Kitap Tanıtımı |
Bir Anadolu bilmecesinde Allahın hikmeti, kulun nimeti nedir? diye sorulur. Yanıt ekmektir.
Ekmeğe nimet der Anadolulu. Çünkü ekin, buğday ve ekmek, dünya tarihinde ilk kültür tarımının yapıldığı bölgelerden biri olan Anadoluda yaşayanların adeta genlerine sinmiştir. Yoksulu da varsılı da, hükmedeni de hükmedileni de doyuran ekmek, bir lûtuftur. Tanrılar esip gürleyince onların kızgınlıklarını yatıştırmak için, bol ekin verdiklerinde ise onlara şükür için sunulan adaktır. Bir Musevinin Tanrıya sunduğu ekmek mayasız olmalıdır. Bir Hıristiyan için ekmek İsadır. Bir Müslüman için kutsal bir yiyecektir; yere düşünce öpülüp alna götürülecek kadar kutsal. Tür ve pişirme yöntemleri açısından çağlara, ülkelere, bölgelere, yaşayışlara göre farklılık gösteren ekmek, bir kültürel değerdir aynı zamanda. Anadolu tasavvufunda çok önemli bir metafordur. Mevlânâ Divân-ı Kebirde seslenir: Ey bâtıl ümmet, ekmek için savaşın, ekmeğe koşun... Ve ekmek, alın terinin hak edilmiş karşılığıdır. Hepimiz biliriz; ekmekler ufalırken, insanlar mutsuzlaşır.
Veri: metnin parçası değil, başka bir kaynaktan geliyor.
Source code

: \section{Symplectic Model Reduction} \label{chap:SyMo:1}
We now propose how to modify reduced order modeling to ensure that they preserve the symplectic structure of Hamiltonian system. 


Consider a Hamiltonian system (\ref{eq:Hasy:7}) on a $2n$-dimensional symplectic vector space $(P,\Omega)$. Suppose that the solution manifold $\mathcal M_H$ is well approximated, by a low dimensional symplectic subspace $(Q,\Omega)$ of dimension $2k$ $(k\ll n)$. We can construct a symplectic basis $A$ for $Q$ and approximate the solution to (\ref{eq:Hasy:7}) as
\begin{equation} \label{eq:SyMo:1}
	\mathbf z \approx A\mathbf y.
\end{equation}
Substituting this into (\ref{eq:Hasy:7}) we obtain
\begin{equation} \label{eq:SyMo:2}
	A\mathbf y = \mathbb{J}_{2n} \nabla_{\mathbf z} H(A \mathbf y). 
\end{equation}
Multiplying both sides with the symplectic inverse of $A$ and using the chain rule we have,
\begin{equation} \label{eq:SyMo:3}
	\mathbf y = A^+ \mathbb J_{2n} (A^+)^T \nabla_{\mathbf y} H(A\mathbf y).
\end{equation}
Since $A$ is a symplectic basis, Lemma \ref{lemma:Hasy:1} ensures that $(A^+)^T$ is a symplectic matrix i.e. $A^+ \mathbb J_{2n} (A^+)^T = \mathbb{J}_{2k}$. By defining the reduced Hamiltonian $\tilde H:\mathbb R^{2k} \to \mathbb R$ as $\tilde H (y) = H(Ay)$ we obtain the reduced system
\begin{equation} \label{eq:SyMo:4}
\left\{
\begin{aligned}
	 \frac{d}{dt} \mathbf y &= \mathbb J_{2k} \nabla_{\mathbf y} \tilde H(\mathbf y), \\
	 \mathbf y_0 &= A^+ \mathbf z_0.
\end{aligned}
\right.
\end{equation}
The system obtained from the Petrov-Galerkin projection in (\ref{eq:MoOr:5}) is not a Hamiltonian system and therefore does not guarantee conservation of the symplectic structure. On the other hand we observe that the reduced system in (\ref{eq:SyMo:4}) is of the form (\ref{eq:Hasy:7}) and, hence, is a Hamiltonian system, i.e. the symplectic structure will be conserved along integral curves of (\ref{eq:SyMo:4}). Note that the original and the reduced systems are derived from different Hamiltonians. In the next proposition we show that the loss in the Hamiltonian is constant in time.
Nimet Geldi Ekine Türkiyenin Ekmeklerinin Öyküsü, Artun Ünsalın Anadoludaki peynir ve zeytin/zeytinyağı kültürlerini araştırma serüveninin ardından, yazarı ve okuru kültürümüzde yeni ufuklara taşıyan yeni bir yolculuk. Dünyada kişi başına en çok tahıl tüketilen ülkelerden biri olan, yüzlerce çeşit ekmeğin yapıldığı Türkiyede, ekmeğin öyküsü ihmal edilemezdi kuşkusuz. Artun Ünsal ve Murat Germenin, Marmaradan Egeye, Karadenizden Doğu ve Güneydoğu Anadoluya, Akdenizden İç Anadoluya uzanarak giriştikleri bu keşif yolculuğu yalnızca Türkiyenin ekmeklerinin öyküsünü değil, Türkiyeyi ve Türkiyeliyi de anlatıyor bize.
Kapak Fotoğrafı: İvriz Kaya Kabartması, Konya-Ereğli, M.Ö. 8. yüzyıl.
Fotoğraflar: Murat Germen
Tadımlık
SUNUŞ
Yürü bre yalan dünya
Sana konan göçer bir gün
İnsan bir ekin misâli
Seni eken biçer bir gün
Karacaoğlan
Ekin, buğday ve ekmek, dünya tarihinde kültür tarımını başlatan ilk bölgelerden biri olan Anadoluda yaşayanların adeta genlerine sinmiştir. Bugün bile, ekmeksiz bir yaşamı düşünemez insanımız. Yoksul olsun, varsıl olsun fark etmez; önce ekmek lokmasını ağzına atar, sonra tabağındaki zeytini, peyniri, eti ekmeğine katık eder. Oysa Batılı ülkelerden birinde olsaydınız, insanların yemek biçiminin daha değişik olduğunu hemen görürdünüz: Çatal önce tabağa gider, sonra el ekmek lokmasına yönelir. Bizde ekmek azık, onlardaysa katıktır; biz önce ekmekle başlarız, onlar ise yiyecekle. Ancak, kültürler farklı olsa da ekmek tutkusu tüm insanları birleştirir. Geçmişten günümüze, kıtadan kıtaya, bir iklimden ötekine, ülkeden ülkeye, coğrafya ve kültüre göre, adları, yapılış biçimleri pişirme teknikleri ve tatları ne denli değişik olursa olsun, ekmek başlı başına bir yiyecek, hem de vazgeçilmez bir katıktır insanlar için. Bu yüzden de, dünyada en çok üretilen ve tüketilen temel besin kaynağı hangisidir? sorusu kimseye zor gelmez; yanıt bellidir çünkü: Ekmek.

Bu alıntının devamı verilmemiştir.